[Records contained in a dataset]
#####

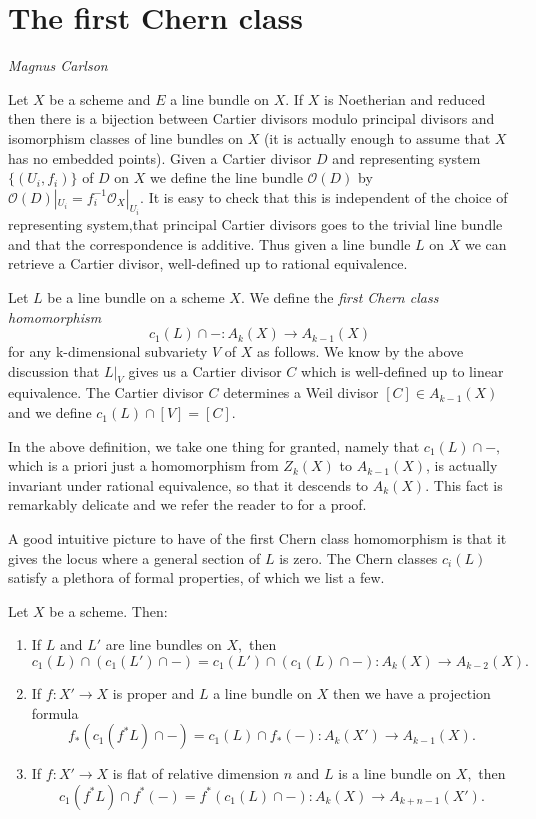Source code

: \documentclass[a4paper,openany]{scrbook}
\newcommand{\chapterauthor}[1]{\hfill\emph{#1}\par\noindent}
\begin{document}
\section{The first Chern class} \label{sec:firstchern}
\chapterauthor{Magnus Carlson}

Let $X$ be a scheme and $E$ a line bundle on $X.$ If $X$ is Noetherian and reduced then there is a bijection between Cartier divisors modulo principal divisors  and isomorphism classes of line bundles on $X$ (it is actually enough to assume that $X$ has no embedded points). Given a Cartier divisor $D$ and representing system $ \{(U_i,f_i)\}$ of $D$ on $X$ we define the line bundle $\mathcal{O}(D)$ by $\mathcal{O}(D)|_{U_i} = f^{-1}_i \mathcal{O}_{X}|_{U_i}.$ It is easy to check that this is independent of the choice of representing system,that principal Cartier divisors goes to the trivial line bundle and that the correspondence is additive.  Thus given a line bundle $L$ on $X$ we can retrieve a Cartier divisor, well-defined up to rational equivalence. 
\begin{defn}
Let $L$ be a line bundle on a scheme $X.$ We define the \emph{first Chern class homomorphism}
\[
c_1(L) \cap -: A_k(X) \rightarrow A_{k-1}(X)
\]
for any k-dimensional subvariety $V$ of $X$ as follows. We know by the above discussion that $L|_V$ gives us a Cartier divisor $C$ which is well-defined up to linear equivalence. The Cartier divisor $C$ determines a Weil divisor $[C] \in A_{k-1}(X)$ and we define $c_1(L) \cap [V] = [C].$ 
\end{defn}
In the above definition, we take one thing for granted, namely that $c_1(L) \cap -,$ which is a priori just a homomorphism from $Z_k(X)$ to $A_{k-1}(X)$, is actually invariant under rational equivalence, so that it descends to $A_k(X).$ This fact is remarkably delicate and we refer the reader to \cite[2.5]{fulton:intersection-theory} for a proof.

A good intuitive picture to have of the first Chern class homomorphism is that it gives the locus where a general section of $L$ is zero. The Chern classes $c_i(L)$ satisfy a plethora of formal properties, of which we list a few. 

\begin{thm} \label{thm:firstchernclassprops}
Let $X$ be a scheme. Then:
\begin{enumerate}
\item \label{thm:firstchernclassprops:commutative} If $L$ and $L'$ are line bundles on $X,$ then
\[
c_1(L) \cap (c_1(L') \cap - ) = c_1(L') \cap (c_1(L) \cap - ) : A_k(X) \rightarrow A_{k-2}(X).
\]
\item If $f\colon X' \rightarrow X$ is proper and $L$ a line bundle on $X$ then we have a projection formula 
\[
f_\ast(c_1(f^\ast L) \cap -) = c_1(L) \cap f_\ast(-):A_k(X') \rightarrow A_{k-1}(X).
\]
\item If $f\colon X' \rightarrow X$ is flat of relative dimension $n$ and $L$ is a line bundle on $X,$ then \[
c_1(f^\ast L) \cap f^\ast(-) = f^\ast(c_1(L) \cap -):A_k(X) \rightarrow A_{k+n-1}(X').
\]
\end{enumerate}
\end{thm} 
\end{document}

#####

### Prompt
Without including any picture, print every record exactly as written above.

### Reply to the task
Source code

: \documentclass[a4paper,openany]{scrbook}
\newcommand{\chapterauthor}[1]{\hfill\emph{#1}\par\noindent}
\begin{document}
\section{The first Chern class} \label{sec:firstchern}
\chapterauthor{Magnus Carlson}

Let $X$ be a scheme and $E$ a line bundle on $X.$ If $X$ is Noetherian and reduced then there is a bijection between Cartier divisors modulo principal divisors  and isomorphism classes of line bundles on $X$ (it is actually enough to assume that $X$ has no embedded points). Given a Cartier divisor $D$ and representing system $ \{(U_i,f_i)\}$ of $D$ on $X$ we define the line bundle $\mathcal{O}(D)$ by $\mathcal{O}(D)|_{U_i} = f^{-1}_i \mathcal{O}_{X}|_{U_i}.$ It is easy to check that this is independent of the choice of representing system,that principal Cartier divisors goes to the trivial line bundle and that the correspondence is additive.  Thus given a line bundle $L$ on $X$ we can retrieve a Cartier divisor, well-defined up to rational equivalence. 
\begin{defn}
Let $L$ be a line bundle on a scheme $X.$ We define the \emph{first Chern class homomorphism}
\[
c_1(L) \cap -: A_k(X) \rightarrow A_{k-1}(X)
\]
for any k-dimensional subvariety $V$ of $X$ as follows. We know by the above discussion that $L|_V$ gives us a Cartier divisor $C$ which is well-defined up to linear equivalence. The Cartier divisor $C$ determines a Weil divisor $[C] \in A_{k-1}(X)$ and we define $c_1(L) \cap [V] = [C].$ 
\end{defn}
In the above definition, we take one thing for granted, namely that $c_1(L) \cap -,$ which is a priori just a homomorphism from $Z_k(X)$ to $A_{k-1}(X)$, is actually invariant under rational equivalence, so that it descends to $A_k(X).$ This fact is remarkably delicate and we refer the reader to \cite[2.5]{fulton:intersection-theory} for a proof.

A good intuitive picture to have of the first Chern class homomorphism is that it gives the locus where a general section of $L$ is zero. The Chern classes $c_i(L)$ satisfy a plethora of formal properties, of which we list a few. 

\begin{thm} \label{thm:firstchernclassprops}
Let $X$ be a scheme. Then:
\begin{enumerate}
\item \label{thm:firstchernclassprops:commutative} If $L$ and $L'$ are line bundles on $X,$ then
\[
c_1(L) \cap (c_1(L') \cap - ) = c_1(L') \cap (c_1(L) \cap - ) : A_k(X) \rightarrow A_{k-2}(X).
\]
\item If $f\colon X' \rightarrow X$ is proper and $L$ a line bundle on $X$ then we have a projection formula 
\[
f_\ast(c_1(f^\ast L) \cap -) = c_1(L) \cap f_\ast(-):A_k(X') \rightarrow A_{k-1}(X).
\]
\item If $f\colon X' \rightarrow X$ is flat of relative dimension $n$ and $L$ is a line bundle on $X,$ then \[
c_1(f^\ast L) \cap f^\ast(-) = f^\ast(c_1(L) \cap -):A_k(X) \rightarrow A_{k+n-1}(X').
\]
\end{enumerate}
\end{thm} 
\end{document}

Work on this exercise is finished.